Can carpal tunnel syndrome be prevented?
In daily work and life, the following points can help prevent carpal tunnel syndrome
1. If you need to repeat a certain action of your hands for a long time at work (such as typing, needlework), stop frequently and let your hands rest.
2.Do not work with your hands too close to or too far from your body.

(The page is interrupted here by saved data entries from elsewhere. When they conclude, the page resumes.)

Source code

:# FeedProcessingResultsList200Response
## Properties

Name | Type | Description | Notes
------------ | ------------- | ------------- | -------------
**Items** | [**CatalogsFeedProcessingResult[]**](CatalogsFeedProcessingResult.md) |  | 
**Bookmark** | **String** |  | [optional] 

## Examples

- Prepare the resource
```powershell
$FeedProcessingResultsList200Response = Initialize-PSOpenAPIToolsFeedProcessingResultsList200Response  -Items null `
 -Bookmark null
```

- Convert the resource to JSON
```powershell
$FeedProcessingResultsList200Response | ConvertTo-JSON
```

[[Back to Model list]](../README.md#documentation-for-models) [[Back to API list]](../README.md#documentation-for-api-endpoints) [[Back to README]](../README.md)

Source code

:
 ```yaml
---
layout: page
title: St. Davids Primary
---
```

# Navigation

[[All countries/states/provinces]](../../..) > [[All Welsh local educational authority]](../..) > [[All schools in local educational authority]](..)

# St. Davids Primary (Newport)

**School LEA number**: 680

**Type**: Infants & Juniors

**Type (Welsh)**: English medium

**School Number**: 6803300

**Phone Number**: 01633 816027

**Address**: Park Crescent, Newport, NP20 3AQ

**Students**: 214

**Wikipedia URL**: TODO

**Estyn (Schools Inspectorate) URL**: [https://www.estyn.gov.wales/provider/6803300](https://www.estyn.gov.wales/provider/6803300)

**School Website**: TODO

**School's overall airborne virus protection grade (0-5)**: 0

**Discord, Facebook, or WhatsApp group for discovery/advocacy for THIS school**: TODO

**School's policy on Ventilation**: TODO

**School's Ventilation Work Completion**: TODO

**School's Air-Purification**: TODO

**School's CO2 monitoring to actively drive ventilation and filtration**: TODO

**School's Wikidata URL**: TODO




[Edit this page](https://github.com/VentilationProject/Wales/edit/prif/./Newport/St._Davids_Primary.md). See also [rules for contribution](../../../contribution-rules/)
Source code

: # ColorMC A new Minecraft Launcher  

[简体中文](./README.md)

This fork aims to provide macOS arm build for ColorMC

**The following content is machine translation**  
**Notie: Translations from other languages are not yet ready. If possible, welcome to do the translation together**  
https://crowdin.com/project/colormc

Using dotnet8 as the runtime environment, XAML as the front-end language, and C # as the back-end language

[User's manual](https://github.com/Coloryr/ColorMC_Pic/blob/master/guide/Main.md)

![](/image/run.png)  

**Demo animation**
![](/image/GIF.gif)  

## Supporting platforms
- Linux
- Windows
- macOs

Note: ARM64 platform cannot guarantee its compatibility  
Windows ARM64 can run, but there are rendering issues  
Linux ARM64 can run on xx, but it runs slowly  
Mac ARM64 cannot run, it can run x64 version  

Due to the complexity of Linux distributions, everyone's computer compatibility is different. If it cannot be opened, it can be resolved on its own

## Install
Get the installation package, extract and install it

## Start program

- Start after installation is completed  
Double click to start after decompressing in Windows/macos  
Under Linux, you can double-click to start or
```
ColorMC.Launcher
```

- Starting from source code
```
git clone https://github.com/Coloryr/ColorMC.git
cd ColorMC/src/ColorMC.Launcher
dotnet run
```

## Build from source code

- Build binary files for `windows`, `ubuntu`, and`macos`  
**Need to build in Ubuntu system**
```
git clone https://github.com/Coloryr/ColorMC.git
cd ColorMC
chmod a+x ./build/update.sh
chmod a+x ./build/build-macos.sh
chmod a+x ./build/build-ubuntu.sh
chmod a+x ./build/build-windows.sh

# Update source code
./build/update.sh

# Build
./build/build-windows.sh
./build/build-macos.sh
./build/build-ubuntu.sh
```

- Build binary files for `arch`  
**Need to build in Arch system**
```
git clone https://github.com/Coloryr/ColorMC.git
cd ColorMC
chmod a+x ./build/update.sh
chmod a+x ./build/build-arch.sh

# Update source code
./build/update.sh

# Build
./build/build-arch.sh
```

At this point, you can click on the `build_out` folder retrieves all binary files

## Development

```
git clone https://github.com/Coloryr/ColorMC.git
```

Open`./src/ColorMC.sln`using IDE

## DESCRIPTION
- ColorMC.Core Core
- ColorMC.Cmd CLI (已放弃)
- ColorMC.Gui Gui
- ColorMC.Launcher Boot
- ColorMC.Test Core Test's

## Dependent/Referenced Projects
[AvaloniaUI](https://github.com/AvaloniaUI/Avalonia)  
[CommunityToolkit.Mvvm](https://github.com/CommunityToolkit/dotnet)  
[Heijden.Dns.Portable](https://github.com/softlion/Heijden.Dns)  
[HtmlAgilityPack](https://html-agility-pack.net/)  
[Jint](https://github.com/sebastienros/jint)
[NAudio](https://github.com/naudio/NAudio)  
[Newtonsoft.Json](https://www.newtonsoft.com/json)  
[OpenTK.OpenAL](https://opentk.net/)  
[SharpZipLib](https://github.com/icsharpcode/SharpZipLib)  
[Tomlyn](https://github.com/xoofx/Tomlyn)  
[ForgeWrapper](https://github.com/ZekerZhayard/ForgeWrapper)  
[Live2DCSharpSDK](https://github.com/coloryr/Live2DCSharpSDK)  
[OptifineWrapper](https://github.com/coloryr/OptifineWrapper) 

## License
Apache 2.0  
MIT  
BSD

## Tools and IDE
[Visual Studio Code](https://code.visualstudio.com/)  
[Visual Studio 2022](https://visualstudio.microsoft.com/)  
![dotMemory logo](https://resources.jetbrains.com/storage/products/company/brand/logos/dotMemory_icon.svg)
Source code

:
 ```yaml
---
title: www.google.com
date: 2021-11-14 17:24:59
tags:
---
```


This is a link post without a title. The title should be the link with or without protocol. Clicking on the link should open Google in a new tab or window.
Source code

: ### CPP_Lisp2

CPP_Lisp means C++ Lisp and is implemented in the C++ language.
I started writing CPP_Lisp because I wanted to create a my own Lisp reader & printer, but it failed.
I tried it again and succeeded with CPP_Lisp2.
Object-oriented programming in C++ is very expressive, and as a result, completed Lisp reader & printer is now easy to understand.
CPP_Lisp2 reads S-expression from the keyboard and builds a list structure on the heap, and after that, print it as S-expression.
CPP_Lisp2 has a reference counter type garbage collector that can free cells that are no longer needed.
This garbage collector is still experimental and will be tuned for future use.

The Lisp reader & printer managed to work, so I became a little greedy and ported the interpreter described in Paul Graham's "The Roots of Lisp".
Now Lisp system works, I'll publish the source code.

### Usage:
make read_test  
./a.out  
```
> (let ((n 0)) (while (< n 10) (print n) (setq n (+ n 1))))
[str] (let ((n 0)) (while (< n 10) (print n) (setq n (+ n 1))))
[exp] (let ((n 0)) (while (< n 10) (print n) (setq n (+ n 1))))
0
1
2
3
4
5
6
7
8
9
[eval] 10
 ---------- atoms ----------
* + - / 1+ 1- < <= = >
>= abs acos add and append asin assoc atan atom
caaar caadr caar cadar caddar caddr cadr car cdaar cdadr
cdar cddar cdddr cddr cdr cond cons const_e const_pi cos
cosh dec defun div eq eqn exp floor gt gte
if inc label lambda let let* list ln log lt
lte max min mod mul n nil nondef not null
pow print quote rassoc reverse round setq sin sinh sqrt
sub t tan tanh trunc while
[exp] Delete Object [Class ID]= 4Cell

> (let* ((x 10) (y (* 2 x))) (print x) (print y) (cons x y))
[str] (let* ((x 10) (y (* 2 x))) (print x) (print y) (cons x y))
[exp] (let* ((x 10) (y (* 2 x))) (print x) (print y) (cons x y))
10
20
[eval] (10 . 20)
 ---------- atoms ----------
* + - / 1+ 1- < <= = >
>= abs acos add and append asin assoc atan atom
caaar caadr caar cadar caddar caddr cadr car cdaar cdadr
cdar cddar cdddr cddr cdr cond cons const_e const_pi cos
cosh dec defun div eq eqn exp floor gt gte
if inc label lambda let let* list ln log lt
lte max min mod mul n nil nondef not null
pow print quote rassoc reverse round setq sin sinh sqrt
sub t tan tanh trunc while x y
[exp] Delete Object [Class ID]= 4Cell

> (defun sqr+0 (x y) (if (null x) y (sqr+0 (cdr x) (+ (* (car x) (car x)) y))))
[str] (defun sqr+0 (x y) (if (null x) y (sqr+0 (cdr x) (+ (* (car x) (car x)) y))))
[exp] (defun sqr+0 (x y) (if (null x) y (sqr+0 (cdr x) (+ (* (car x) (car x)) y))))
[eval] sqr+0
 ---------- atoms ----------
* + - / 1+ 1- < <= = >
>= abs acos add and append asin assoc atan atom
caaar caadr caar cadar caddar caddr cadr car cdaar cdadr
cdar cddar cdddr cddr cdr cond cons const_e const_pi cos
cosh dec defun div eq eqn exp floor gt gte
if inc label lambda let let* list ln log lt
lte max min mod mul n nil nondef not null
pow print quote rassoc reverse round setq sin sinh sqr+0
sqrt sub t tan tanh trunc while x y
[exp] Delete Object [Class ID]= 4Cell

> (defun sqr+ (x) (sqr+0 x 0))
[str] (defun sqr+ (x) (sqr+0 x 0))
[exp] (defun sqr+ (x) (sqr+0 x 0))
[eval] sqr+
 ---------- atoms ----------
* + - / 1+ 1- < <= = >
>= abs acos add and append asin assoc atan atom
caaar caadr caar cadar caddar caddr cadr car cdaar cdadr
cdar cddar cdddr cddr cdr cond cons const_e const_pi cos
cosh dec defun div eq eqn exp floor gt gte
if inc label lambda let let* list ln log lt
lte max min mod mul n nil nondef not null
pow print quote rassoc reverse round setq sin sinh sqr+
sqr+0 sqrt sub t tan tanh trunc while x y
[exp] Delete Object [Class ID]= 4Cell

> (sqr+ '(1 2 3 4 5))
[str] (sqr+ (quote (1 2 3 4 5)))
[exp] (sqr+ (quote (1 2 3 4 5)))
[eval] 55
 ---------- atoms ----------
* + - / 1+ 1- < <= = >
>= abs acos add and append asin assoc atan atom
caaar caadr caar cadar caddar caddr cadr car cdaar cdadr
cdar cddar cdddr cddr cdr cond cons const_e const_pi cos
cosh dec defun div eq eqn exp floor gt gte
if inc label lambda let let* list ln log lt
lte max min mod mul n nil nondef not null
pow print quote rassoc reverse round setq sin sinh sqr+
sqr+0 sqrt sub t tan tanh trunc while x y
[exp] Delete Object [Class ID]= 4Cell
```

3, do not work for a long time to put your hands on the surface of hard objects.
4, often squeeze, stretch or shake hands when working.
5.Do not work with tools that are too big for your hands.
6, do not stand or sit in the same position all day.
7, if you need to use the keyboard for a long time, pay attention to adjust the seat height, so that the forearm and the keyboard at the same height, avoid hanging wrist tapping the keyboard.
8.Actively treat diseases that may secondary cause carpal tunnel syndrome
9, if you are overweight, to lose weight properly.
”Mouse hand” and carpal tunnel syndrome
With the widespread use of computers in daily work and life, the prolonged use of computers also brings some diseases to the hands. Some people have made up the term “mouse hand” to represent the hand disease associated with computer use; some people will “mouse hand” and carpal tunnel syndrome confused together. In fact, hand disorders associated with computer use are not limited to carpal tunnel syndrome. With the use of the mouse directly related to the disease, more common is the thumb stenosis tenosynovitis and radial stem tendinitis; and keyboard-related diseases, mostly seen in the carpal tunnel syndrome. In addition, working in front of a computer in a seated position for long periods of time can easily cause neck and shoulder pain and low back pain.